(TASK TO CARRY OUT) Copy the entries exactly. Their pictures do not belong in the copy.

◆ ◆ ◆ ◆

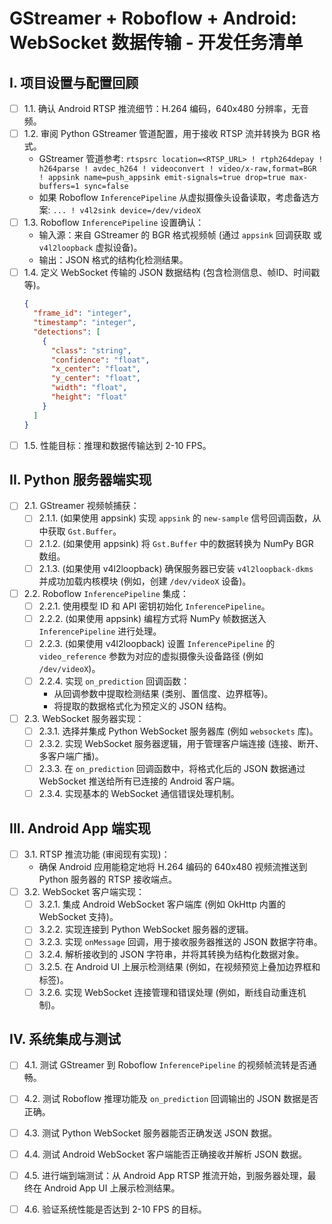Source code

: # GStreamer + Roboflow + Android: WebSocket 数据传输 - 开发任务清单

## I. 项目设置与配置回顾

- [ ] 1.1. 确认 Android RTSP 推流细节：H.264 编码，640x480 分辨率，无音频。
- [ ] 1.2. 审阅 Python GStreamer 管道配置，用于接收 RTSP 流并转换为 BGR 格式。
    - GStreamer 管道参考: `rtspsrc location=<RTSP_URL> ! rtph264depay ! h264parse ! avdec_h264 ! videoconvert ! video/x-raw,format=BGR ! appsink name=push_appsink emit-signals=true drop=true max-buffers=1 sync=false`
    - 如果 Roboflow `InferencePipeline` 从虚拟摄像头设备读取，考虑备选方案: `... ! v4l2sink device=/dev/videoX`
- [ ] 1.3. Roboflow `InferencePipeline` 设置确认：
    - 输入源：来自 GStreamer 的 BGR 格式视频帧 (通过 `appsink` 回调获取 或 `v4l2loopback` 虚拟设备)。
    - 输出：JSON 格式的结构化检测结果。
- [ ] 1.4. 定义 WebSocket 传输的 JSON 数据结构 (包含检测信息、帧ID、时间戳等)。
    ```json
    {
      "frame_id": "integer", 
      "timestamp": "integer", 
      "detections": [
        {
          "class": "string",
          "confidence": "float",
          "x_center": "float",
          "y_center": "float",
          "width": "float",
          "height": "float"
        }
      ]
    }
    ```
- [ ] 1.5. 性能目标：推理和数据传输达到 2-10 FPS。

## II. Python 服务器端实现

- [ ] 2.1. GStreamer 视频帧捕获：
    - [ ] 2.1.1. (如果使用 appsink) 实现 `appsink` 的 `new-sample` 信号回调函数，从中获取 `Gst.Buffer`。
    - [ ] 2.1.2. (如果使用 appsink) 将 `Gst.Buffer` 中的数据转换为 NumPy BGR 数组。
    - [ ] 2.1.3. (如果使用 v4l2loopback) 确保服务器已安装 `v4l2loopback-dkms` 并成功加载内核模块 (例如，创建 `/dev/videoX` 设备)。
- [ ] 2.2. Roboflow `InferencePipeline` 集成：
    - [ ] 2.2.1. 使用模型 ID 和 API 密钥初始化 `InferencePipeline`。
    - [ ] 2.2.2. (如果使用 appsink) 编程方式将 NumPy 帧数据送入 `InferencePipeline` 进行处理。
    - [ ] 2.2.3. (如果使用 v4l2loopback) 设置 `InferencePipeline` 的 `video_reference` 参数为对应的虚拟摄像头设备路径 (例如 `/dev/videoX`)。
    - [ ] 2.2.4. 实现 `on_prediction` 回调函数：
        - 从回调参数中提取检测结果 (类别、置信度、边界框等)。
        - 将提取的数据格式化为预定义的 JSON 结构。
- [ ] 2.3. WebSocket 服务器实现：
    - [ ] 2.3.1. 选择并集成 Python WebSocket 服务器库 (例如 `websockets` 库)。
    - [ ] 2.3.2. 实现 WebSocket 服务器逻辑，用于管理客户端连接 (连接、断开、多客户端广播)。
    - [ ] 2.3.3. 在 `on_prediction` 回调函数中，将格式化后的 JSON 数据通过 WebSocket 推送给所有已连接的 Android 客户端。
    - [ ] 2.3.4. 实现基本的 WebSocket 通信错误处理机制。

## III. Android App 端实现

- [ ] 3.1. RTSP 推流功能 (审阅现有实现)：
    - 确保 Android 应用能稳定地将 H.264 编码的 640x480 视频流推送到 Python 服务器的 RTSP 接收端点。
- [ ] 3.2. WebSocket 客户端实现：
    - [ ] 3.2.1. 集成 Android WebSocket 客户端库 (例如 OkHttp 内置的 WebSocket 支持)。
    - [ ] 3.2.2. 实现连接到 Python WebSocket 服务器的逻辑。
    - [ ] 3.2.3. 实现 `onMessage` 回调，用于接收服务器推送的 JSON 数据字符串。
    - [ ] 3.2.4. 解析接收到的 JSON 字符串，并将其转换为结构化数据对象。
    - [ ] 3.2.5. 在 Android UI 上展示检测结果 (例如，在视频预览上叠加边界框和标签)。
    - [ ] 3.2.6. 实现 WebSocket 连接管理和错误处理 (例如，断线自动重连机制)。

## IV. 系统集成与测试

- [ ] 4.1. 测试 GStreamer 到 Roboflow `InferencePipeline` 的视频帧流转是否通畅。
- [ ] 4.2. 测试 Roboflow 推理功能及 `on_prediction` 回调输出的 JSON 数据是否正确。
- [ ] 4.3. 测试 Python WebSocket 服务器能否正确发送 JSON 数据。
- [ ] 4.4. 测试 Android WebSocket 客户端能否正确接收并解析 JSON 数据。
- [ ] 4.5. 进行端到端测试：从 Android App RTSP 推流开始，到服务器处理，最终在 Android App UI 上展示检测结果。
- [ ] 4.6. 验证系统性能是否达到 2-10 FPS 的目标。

◆ ◆ ◆ ◆

(WRITTEN RESPONSE)
Source code

: # GStreamer + Roboflow + Android: WebSocket 数据传输 - 开发任务清单

## I. 项目设置与配置回顾

- [ ] 1.1. 确认 Android RTSP 推流细节：H.264 编码，640x480 分辨率，无音频。
- [ ] 1.2. 审阅 Python GStreamer 管道配置，用于接收 RTSP 流并转换为 BGR 格式。
    - GStreamer 管道参考: `rtspsrc location=<RTSP_URL> ! rtph264depay ! h264parse ! avdec_h264 ! videoconvert ! video/x-raw,format=BGR ! appsink name=push_appsink emit-signals=true drop=true max-buffers=1 sync=false`
    - 如果 Roboflow `InferencePipeline` 从虚拟摄像头设备读取，考虑备选方案: `... ! v4l2sink device=/dev/videoX`
- [ ] 1.3. Roboflow `InferencePipeline` 设置确认：
    - 输入源：来自 GStreamer 的 BGR 格式视频帧 (通过 `appsink` 回调获取 或 `v4l2loopback` 虚拟设备)。
    - 输出：JSON 格式的结构化检测结果。
- [ ] 1.4. 定义 WebSocket 传输的 JSON 数据结构 (包含检测信息、帧ID、时间戳等)。
    ```json
    {
      "frame_id": "integer", 
      "timestamp": "integer", 
      "detections": [
        {
          "class": "string",
          "confidence": "float",
          "x_center": "float",
          "y_center": "float",
          "width": "float",
          "height": "float"
        }
      ]
    }
    ```
- [ ] 1.5. 性能目标：推理和数据传输达到 2-10 FPS。

## II. Python 服务器端实现

- [ ] 2.1. GStreamer 视频帧捕获：
    - [ ] 2.1.1. (如果使用 appsink) 实现 `appsink` 的 `new-sample` 信号回调函数，从中获取 `Gst.Buffer`。
    - [ ] 2.1.2. (如果使用 appsink) 将 `Gst.Buffer` 中的数据转换为 NumPy BGR 数组。
    - [ ] 2.1.3. (如果使用 v4l2loopback) 确保服务器已安装 `v4l2loopback-dkms` 并成功加载内核模块 (例如，创建 `/dev/videoX` 设备)。
- [ ] 2.2. Roboflow `InferencePipeline` 集成：
    - [ ] 2.2.1. 使用模型 ID 和 API 密钥初始化 `InferencePipeline`。
    - [ ] 2.2.2. (如果使用 appsink) 编程方式将 NumPy 帧数据送入 `InferencePipeline` 进行处理。
    - [ ] 2.2.3. (如果使用 v4l2loopback) 设置 `InferencePipeline` 的 `video_reference` 参数为对应的虚拟摄像头设备路径 (例如 `/dev/videoX`)。
    - [ ] 2.2.4. 实现 `on_prediction` 回调函数：
        - 从回调参数中提取检测结果 (类别、置信度、边界框等)。
        - 将提取的数据格式化为预定义的 JSON 结构。
- [ ] 2.3. WebSocket 服务器实现：
    - [ ] 2.3.1. 选择并集成 Python WebSocket 服务器库 (例如 `websockets` 库)。
    - [ ] 2.3.2. 实现 WebSocket 服务器逻辑，用于管理客户端连接 (连接、断开、多客户端广播)。
    - [ ] 2.3.3. 在 `on_prediction` 回调函数中，将格式化后的 JSON 数据通过 WebSocket 推送给所有已连接的 Android 客户端。
    - [ ] 2.3.4. 实现基本的 WebSocket 通信错误处理机制。

## III. Android App 端实现

- [ ] 3.1. RTSP 推流功能 (审阅现有实现)：
    - 确保 Android 应用能稳定地将 H.264 编码的 640x480 视频流推送到 Python 服务器的 RTSP 接收端点。
- [ ] 3.2. WebSocket 客户端实现：
    - [ ] 3.2.1. 集成 Android WebSocket 客户端库 (例如 OkHttp 内置的 WebSocket 支持)。
    - [ ] 3.2.2. 实现连接到 Python WebSocket 服务器的逻辑。
    - [ ] 3.2.3. 实现 `onMessage` 回调，用于接收服务器推送的 JSON 数据字符串。
    - [ ] 3.2.4. 解析接收到的 JSON 字符串，并将其转换为结构化数据对象。
    - [ ] 3.2.5. 在 Android UI 上展示检测结果 (例如，在视频预览上叠加边界框和标签)。
    - [ ] 3.2.6. 实现 WebSocket 连接管理和错误处理 (例如，断线自动重连机制)。

## IV. 系统集成与测试

- [ ] 4.1. 测试 GStreamer 到 Roboflow `InferencePipeline` 的视频帧流转是否通畅。
- [ ] 4.2. 测试 Roboflow 推理功能及 `on_prediction` 回调输出的 JSON 数据是否正确。
- [ ] 4.3. 测试 Python WebSocket 服务器能否正确发送 JSON 数据。
- [ ] 4.4. 测试 Android WebSocket 客户端能否正确接收并解析 JSON 数据。
- [ ] 4.5. 进行端到端测试：从 Android App RTSP 推流开始，到服务器处理，最终在 Android App UI 上展示检测结果。
- [ ] 4.6. 验证系统性能是否达到 2-10 FPS 的目标。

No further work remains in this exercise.